In a wide ranging interview, Rendell insisted that while Obama still has not won over perhaps 30 percent of Hillary Rodham Clinton’s voters, he will have locked down 95 percent of them by midnight tonight, after Clinton speaks to the Democratic National Convention here. But Rendell, a strong Clinton supporter during the primaries, made it clear he thinks Obama still has work to do with the white, working class voters who backed her.
“With people who have a lot of gifts, it’s hard for people to identify with them,” the governor said. “Barack Obama is handsome. He’s incredibly bright. He’s incredibly well spoken, and he’s incredibly successful — not exactly the easiest guy in the world to identify with.”
For a politician cut from a rougher cloth, Rendell may have offered a back-handed compliment when he compared Obama to Adlai Stevenson, the failed Democratic candidate from the 1950s who captured the imagination of American intellectuals but not the electorate at large.
“He is a little like Adlai Stevenson,” Rendell mused. “You ask him a question, and he gives you a six-minute answer. And the six-minute answer is smart as all get out. It’s intellectual. It’s well framed. It takes care of all the contingencies. But it’s a lousy soundbite.”
“We’ve got to start smacking back in short understandable bites,” he said, noting “Everybody is nervous as all get out. Everybody says we ought to be ahead by 10, 15 points. What the heck is going on?”

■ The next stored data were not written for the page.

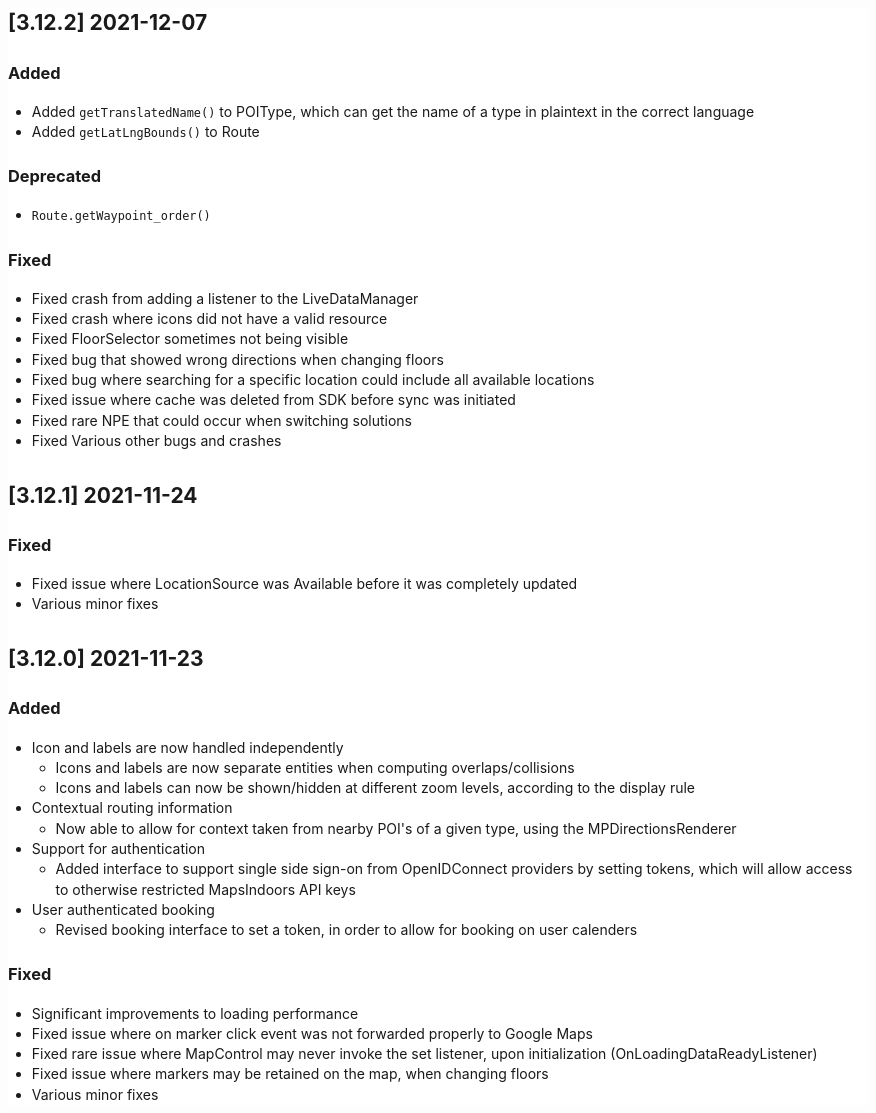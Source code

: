## [3.12.2] 2021-12-07

### Added

- Added `getTranslatedName()` to POIType, which can get the name of a type in plaintext in the correct language
- Added `getLatLngBounds()` to Route

### Deprecated

- `Route.getWaypoint_order()`

### Fixed

- Fixed crash from adding a listener to the LiveDataManager
- Fixed crash where icons did not have a valid resource
- Fixed FloorSelector sometimes not being visible
- Fixed bug that showed wrong directions when changing floors
- Fixed bug where searching for a specific location could include all available locations
- Fixed issue where cache was deleted from SDK before sync was initiated
- Fixed rare NPE that could occur when switching solutions
- Fixed Various other bugs and crashes

## [3.12.1] 2021-11-24

### Fixed

- Fixed issue where LocationSource was Available before it was completely updated
- Various minor fixes

## [3.12.0] 2021-11-23

### Added

- Icon and labels are now handled independently
  - Icons and labels are now separate entities when computing overlaps/collisions
  - Icons and labels can now be shown/hidden at different zoom levels, according to the display rule
- Contextual routing information
  - Now able to allow for context taken from nearby POI's of a given type, using the MPDirectionsRenderer
- Support for authentication
  - Added interface to support single side sign-on from OpenIDConnect providers by setting tokens, which will allow access to otherwise restricted MapsIndoors API keys
- User authenticated booking
  - Revised booking interface to set a token, in order to allow for booking on user calenders

### Fixed

- Significant improvements to loading performance
- Fixed issue where on marker click event was not forwarded properly to Google Maps
- Fixed rare issue where MapControl may never invoke the set listener, upon initialization (OnLoadingDataReadyListener)
- Fixed issue where markers may be retained on the map, when changing floors
- Various minor fixes
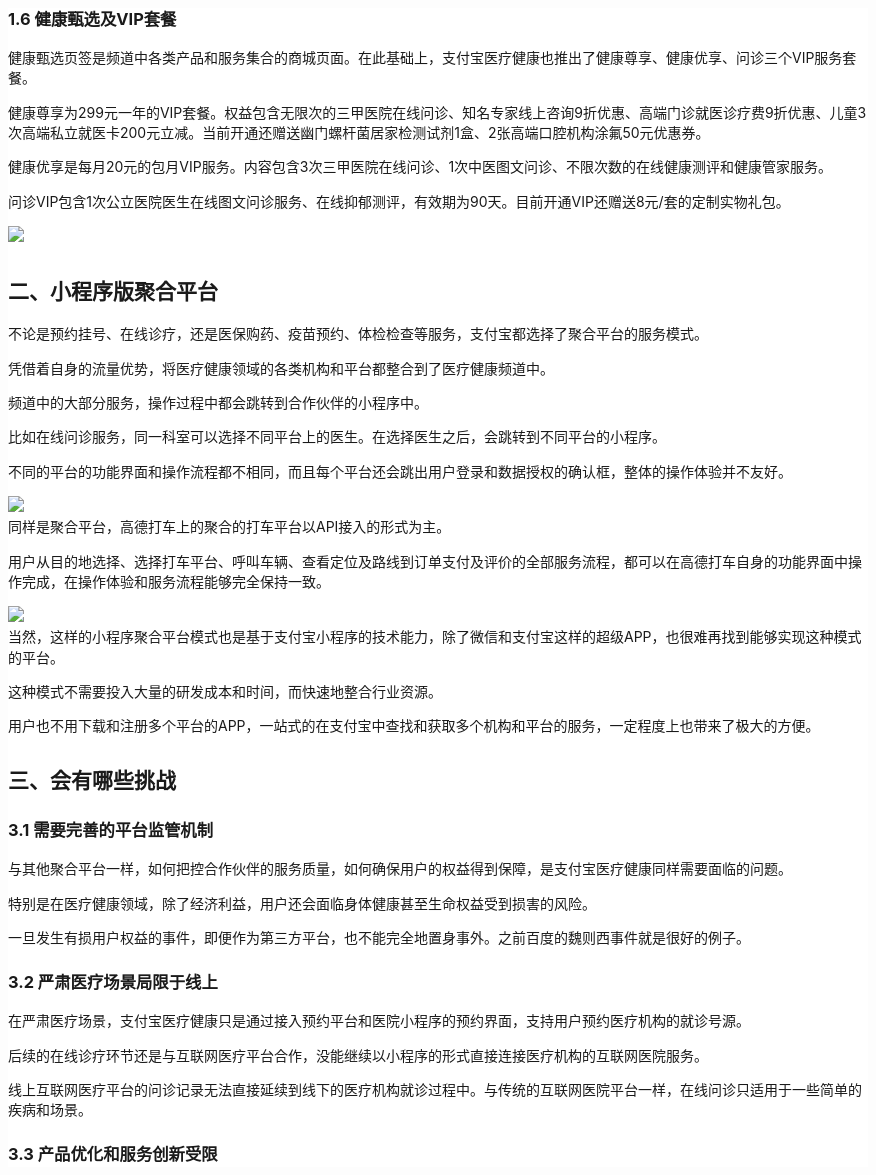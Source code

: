 ### 1.6 健康甄选及VIP套餐

健康甄选页签是频道中各类产品和服务集合的商城页面。在此基础上，支付宝医疗健康也推出了健康尊享、健康优享、问诊三个VIP服务套餐。

健康尊享为299元一年的VIP套餐。权益包含无限次的三甲医院在线问诊、知名专家线上咨询9折优惠、高端门诊就医诊疗费9折优惠、儿童3次高端私立就医卡200元立减。当前开通还赠送幽门螺杆菌居家检测试剂1盒、2张高端口腔机构涂氟50元优惠券。

健康优享是每月20元的包月VIP服务。内容包含3次三甲医院在线问诊、1次中医图文问诊、不限次数的在线健康测评和健康管家服务。

问诊VIP包含1次公立医院医生在线图文问诊服务、在线抑郁测评，有效期为90天。目前开通VIP还赠送8元/套的定制实物礼包。

![](https://image.woshipm.com/2024/08/20/ba61602a-5e96-11ef-bc67-00163e0b5ff3.jpg)

## 二、小程序版聚合平台

不论是预约挂号、在线诊疗，还是医保购药、疫苗预约、体检检查等服务，支付宝都选择了聚合平台的服务模式。

凭借着自身的流量优势，将医疗健康领域的各类机构和平台都整合到了医疗健康频道中。

频道中的大部分服务，操作过程中都会跳转到合作伙伴的小程序中。

比如在线问诊服务，同一科室可以选择不同平台上的医生。在选择医生之后，会跳转到不同平台的小程序。

不同的平台的功能界面和操作流程都不相同，而且每个平台还会跳出用户登录和数据授权的确认框，整体的操作体验并不友好。

![](https://image.woshipm.com/2024/08/20/b5cba93c-5e94-11ef-b6b8-00163e0b5ff3.jpg)  
同样是聚合平台，高德打车上的聚合的打车平台以API接入的形式为主。

用户从目的地选择、选择打车平台、呼叫车辆、查看定位及路线到订单支付及评价的全部服务流程，都可以在高德打车自身的功能界面中操作完成，在操作体验和服务流程能够完全保持一致。

![](https://image.woshipm.com/2024/08/20/2e3d16f6-5e97-11ef-8525-00163e0b5ff3.jpg)  
当然，这样的小程序聚合平台模式也是基于支付宝小程序的技术能力，除了微信和支付宝这样的超级APP，也很难再找到能够实现这种模式的平台。

这种模式不需要投入大量的研发成本和时间，而快速地整合行业资源。

用户也不用下载和注册多个平台的APP，一站式的在支付宝中查找和获取多个机构和平台的服务，一定程度上也带来了极大的方便。

## 三、会有哪些挑战

### 3.1 需要完善的平台监管机制

与其他聚合平台一样，如何把控合作伙伴的服务质量，如何确保用户的权益得到保障，是支付宝医疗健康同样需要面临的问题。

特别是在医疗健康领域，除了经济利益，用户还会面临身体健康甚至生命权益受到损害的风险。

一旦发生有损用户权益的事件，即便作为第三方平台，也不能完全地置身事外。之前百度的魏则西事件就是很好的例子。

### 3.2 严肃医疗场景局限于线上

在严肃医疗场景，支付宝医疗健康只是通过接入预约平台和医院小程序的预约界面，支持用户预约医疗机构的就诊号源。

后续的在线诊疗环节还是与互联网医疗平台合作，没能继续以小程序的形式直接连接医疗机构的互联网医院服务。

线上互联网医疗平台的问诊记录无法直接延续到线下的医疗机构就诊过程中。与传统的互联网医院平台一样，在线问诊只适用于一些简单的疾病和场景。

### 3.3 产品优化和服务创新受限
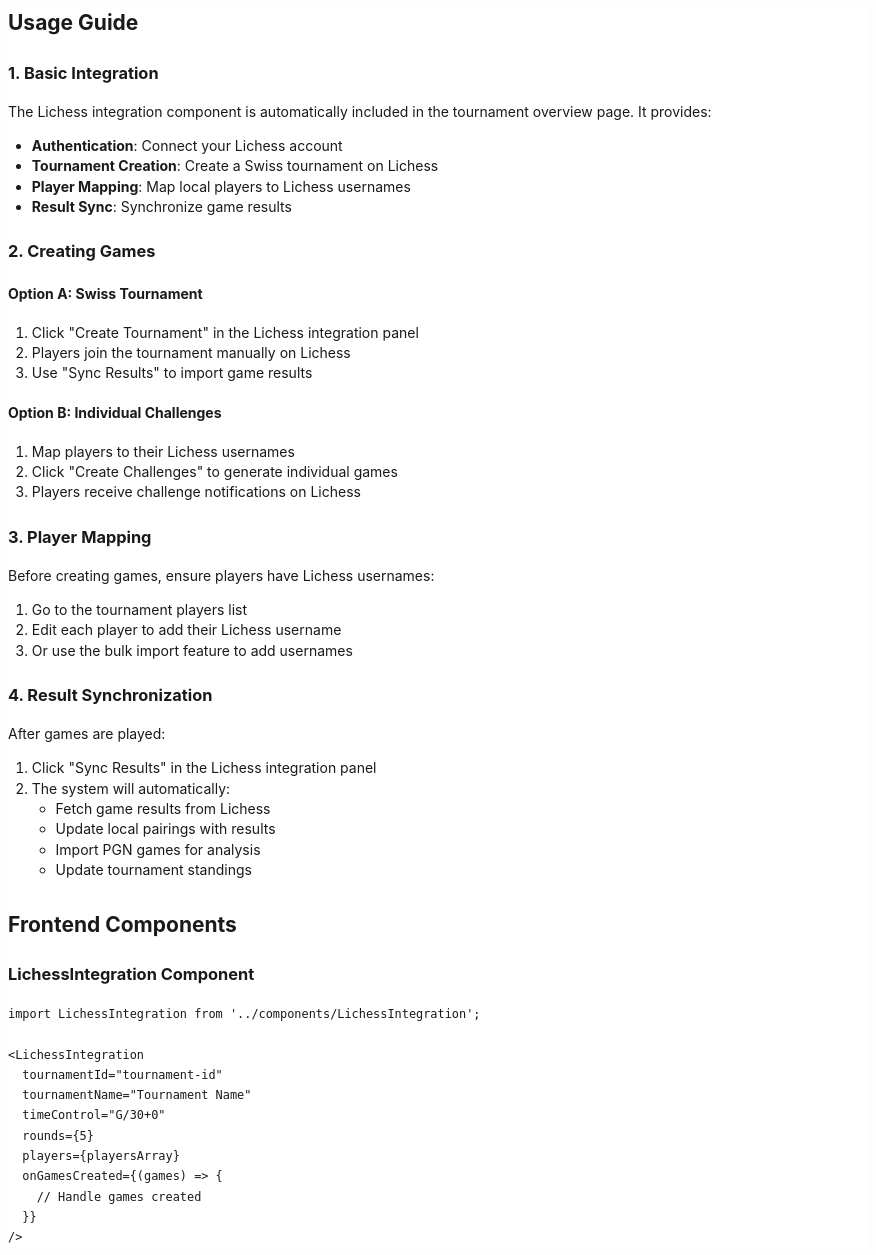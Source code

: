 ## Usage Guide

### 1. Basic Integration

The Lichess integration component is automatically included in the tournament overview page. It provides:

- **Authentication**: Connect your Lichess account
- **Tournament Creation**: Create a Swiss tournament on Lichess
- **Player Mapping**: Map local players to Lichess usernames
- **Result Sync**: Synchronize game results

### 2. Creating Games

#### Option A: Swiss Tournament
1. Click "Create Tournament" in the Lichess integration panel
2. Players join the tournament manually on Lichess
3. Use "Sync Results" to import game results

#### Option B: Individual Challenges
1. Map players to their Lichess usernames
2. Click "Create Challenges" to generate individual games
3. Players receive challenge notifications on Lichess

### 3. Player Mapping

Before creating games, ensure players have Lichess usernames:

1. Go to the tournament players list
2. Edit each player to add their Lichess username
3. Or use the bulk import feature to add usernames

### 4. Result Synchronization

After games are played:
1. Click "Sync Results" in the Lichess integration panel
2. The system will automatically:
   - Fetch game results from Lichess
   - Update local pairings with results
   - Import PGN games for analysis
   - Update tournament standings

## Frontend Components

### LichessIntegration Component

```tsx
import LichessIntegration from '../components/LichessIntegration';

<LichessIntegration
  tournamentId="tournament-id"
  tournamentName="Tournament Name"
  timeControl="G/30+0"
  rounds={5}
  players={playersArray}
  onGamesCreated={(games) => {
    // Handle games created
  }}
/>
```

For all that worry, Rendell’s prognosis for Obama is good, at least in his crucial state. The addition of Scranton-born Joe Biden to the Democratic ticket probably pads Obama’s thin lead by two percentage points, Rendell said, and the economy will ultimately persuade people to look beyond personality, background and race to focus on policy. Obama needs to make his economic proposals more understandable, and to show some real anger, especially about issues like the United States financing Iraq’s reconstruction while the Iraqi government holds an oil-fueled government surplus.
“What I think most people are waiting for — and as soon as they see it, I think it’s over — they’re waiting to see that he’s angry about that stuff, too. Not just that he thinks it’s wrong intellectually — that he’s angry,” Rendell advised.
In the end, though, “When times are hard, people care about one thing, one color — green,” he concluded. “That’s all there is.”
If you look at the poster from the 1952 campaign, you’ll notice that both Presidents Roosevelt and Truman are hightlighted. Do you think Obama will ever even mention the name of the only two-term Democratic President in the last half century out on the campaign trail? Of course not, because it is all about him and guess what that plays to McCain’s advantage because McCain is making this race a referendum on Obama himself.